Le 26 décembre 2023, la société bailleresse a fait délivrer a la locataire un commandement de payer visant la clause résolutoire du bail et les articles 7g et 24 de la loi du 6 juillet 1989, la mettant en demeure d’avoir à régler la somme principale de 2952,20 euros au titre des loyers échus et impayés au 21 décembre 2023.
Par acte de commissaire de justice en date du 22 mars 2024, notifié au représentant de l’Etat dans le département le 26 mars 2024, la SA ATLANTIQUE HABITATIONS a fait assigner Madame [L] [E] devant le juge des contentieux de la protection du tribunal judiciaire de NANTES, aux fins de :
— Constater à effet du 27 février 2024 la résiliation du bail et du contrat de stationnement en application de la clause résolutoire, ou à titre subsidiaire prononcer à compter du jugement à intervenir leur résiliation ;
— Ordonner en conséquence l’expulsion de Madame [L] [E], ainsi que de tous occupants de son chef, avec au besoin l’assistance de la force publique et d’un serrurier, selon les modalités et délais prévus par la loi ;
— Condamner Madame [L] [E] à lui payer la somme de 3366,71 euros correspondant aux loyers, charges et indemnités d’occupation échus et impayés au 13 mars 2024, à parfaire ou diminuer au jour de l’audience ;
— Condamner Madame [L] [E] à lui payer une indemnité d’occupation égale au montant des loyers et charges locatives, soit la somme mensuelle de 666,41 euros révisable dans les mêmes conditions que ledit loyer, et ce à compter du 27 février 2024, jusqu’à la libération complète des lieux ;
— Condamner Madame [L] [E] à lui payer la somme de 500 euros au titre de l’article 700 du Code de procédure civile, outre les entiers dépens qui comprendront notamment les frais de commandement et les frais de signification à partie du jugement à intervenir ;
— Dans l’hypothèse où des délais de paiement seraient accordés, condamner Madame [L] [E] à lui régler les loyers, charges et/ou indemnités d’occupation échus entre la date de l’audience et la date de signification du jugement à intervenir qui ne seraient pas réglés et préciser que les délais de paiement s’appliqueront non pas seulement au montant de l’arriéré de loyers, charges et/ou indemnités d’occupation au jour de l’audience mais bien au montant total de l’arriéré de loyers, charges et/ou indemnité d’occupation au jour de la signification du jugement ;
A l’audience du 26 septembre 2024, la SA ATLANTIQUE HABITATIONS, représentée son conseil, a réitéré les termes de son acte introductif d’instance.

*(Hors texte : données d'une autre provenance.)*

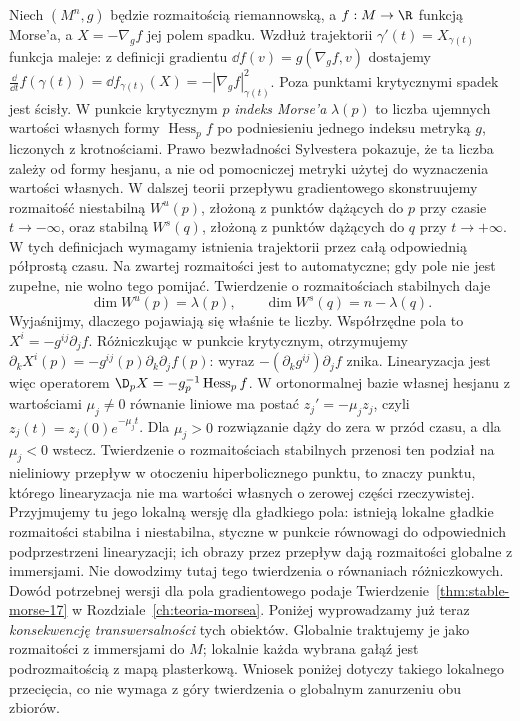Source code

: Niech $(M^n,g)$ będzie rozmaitością riemannowską,
a $f:M\to\R$ funkcją Morse'a,
a $X=-\nabla_g f$ jej polem spadku.
Wzdłuż trajektorii $\gamma'(t)=X_{\gamma(t)}$ funkcja maleje:
z definicji gradientu $\dd f(v)=g(\nabla_g f,v)$ dostajemy
$\frac{\dd}{\dd t}f(\gamma(t))
=\dd f_{\gamma(t)}(X)=-|\nabla_g f|^2_{\gamma(t)}$.
Poza punktami krytycznymi spadek jest ścisły.
W punkcie
krytycznym $p$ \emph{indeks Morse'a}
$\lambda(p)$ to liczba ujemnych wartości
własnych formy $\operatorname{Hess}_p f$
po podniesieniu jednego indeksu metryką $g$,
liczonych z krotnościami. Prawo bezwładności Sylvestera
pokazuje, że ta liczba zależy od formy hesjanu,
a nie od pomocniczej metryki użytej do wyznaczenia
wartości własnych. W dalszej teorii
przepływu gradientowego skonstruujemy
rozmaitość niestabilną $W^u(p)$, złożoną
z punktów dążących do $p$ przy czasie
$t\to-\infty$, oraz stabilną $W^s(q)$,
złożoną z punktów dążących do $q$
przy $t\to+\infty$. W tych definicjach wymagamy
istnienia trajektorii przez całą odpowiednią półprostą
czasu. Na zwartej rozmaitości jest to automatyczne;
gdy pole nie jest zupełne, nie wolno tego pomijać.
Twierdzenie o
rozmaitościach stabilnych daje
\[
 \dim W^u(p)=\lambda(p),\qquad
 \dim W^s(q)=n-\lambda(q).
\]
Wyjaśnijmy, dlaczego pojawiają się właśnie te liczby.
Współrzędne pola to $X^i=-g^{ij}\partial_jf$.
Różniczkując w punkcie krytycznym, otrzymujemy
$\partial_kX^i(p)=-g^{ij}(p)\partial_k\partial_jf(p)$:
wyraz $-(\partial_kg^{ij})\partial_jf$ znika.
Linearyzacja jest więc operatorem
$\D_pX=-g_p^{-1}\operatorname{Hess}_pf$.
W ortonormalnej bazie własnej hesjanu z wartościami $\mu_j\ne0$
równanie liniowe ma postać $z_j'=-\mu_jz_j$,
czyli $z_j(t)=z_j(0)e^{-\mu_jt}$.
Dla $\mu_j>0$ rozwiązanie dąży do zera w przód czasu,
a dla $\mu_j<0$ wstecz.
Twierdzenie o rozmaitościach stabilnych przenosi ten podział
na nieliniowy przepływ w otoczeniu hiperbolicznego punktu,
to znaczy punktu, którego linearyzacja nie ma wartości
własnych o zerowej części rzeczywistej.
Przyjmujemy tu jego lokalną wersję dla gładkiego pola:
istnieją lokalne gładkie rozmaitości stabilna i niestabilna,
styczne w punkcie równowagi do odpowiednich podprzestrzeni
linearyzacji; ich obrazy przez przepływ dają rozmaitości
globalne z immersjami.
Nie dowodzimy tutaj tego twierdzenia o równaniach
różniczkowych. Dowód potrzebnej wersji dla pola gradientowego
podaje Twierdzenie~\ref{thm:stable-morse-17}
w Rozdziale~\ref{ch:teoria-morsea}.
Poniżej wyprowadzamy już teraz
\emph{konsekwencję transwersalności} tych obiektów.
Globalnie traktujemy je jako rozmaitości z immersjami
do $M$; lokalnie każda wybrana gałąź jest podrozmaitością
z mapą plasterkową. Wniosek poniżej dotyczy takiego
lokalnego przecięcia, co nie wymaga z góry twierdzenia
o globalnym zanurzeniu obu zbiorów.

La SA ATLANTIQUE HABITATIONS a également actualisé sa créance à la somme de 3536,97 euros selon le décompte arrêté au 24 septembre 2024
Madame [L] [E], bien que régulièrement citée, n’a pas comparu et n’était pas représentée.
Le diagnostic social et financier établi par les services sociaux a été communiqué à la partie demanderesse lors de l’audience (carence locataire).
La décision a été mise en délibéré au 21 novembre 2024.
MOTIFS DE LA DÉCISION :
Sur la recevabilité de la demande
Conformément aux dispositions de l’article 24 III de loi n°89-462 du 6 juillet 1989, une copie de l’assignation a été notifiée au préfet de Loire-Atlantique le 26 mars 2024, soit dans le délai de six semaines au moins avant l’audience.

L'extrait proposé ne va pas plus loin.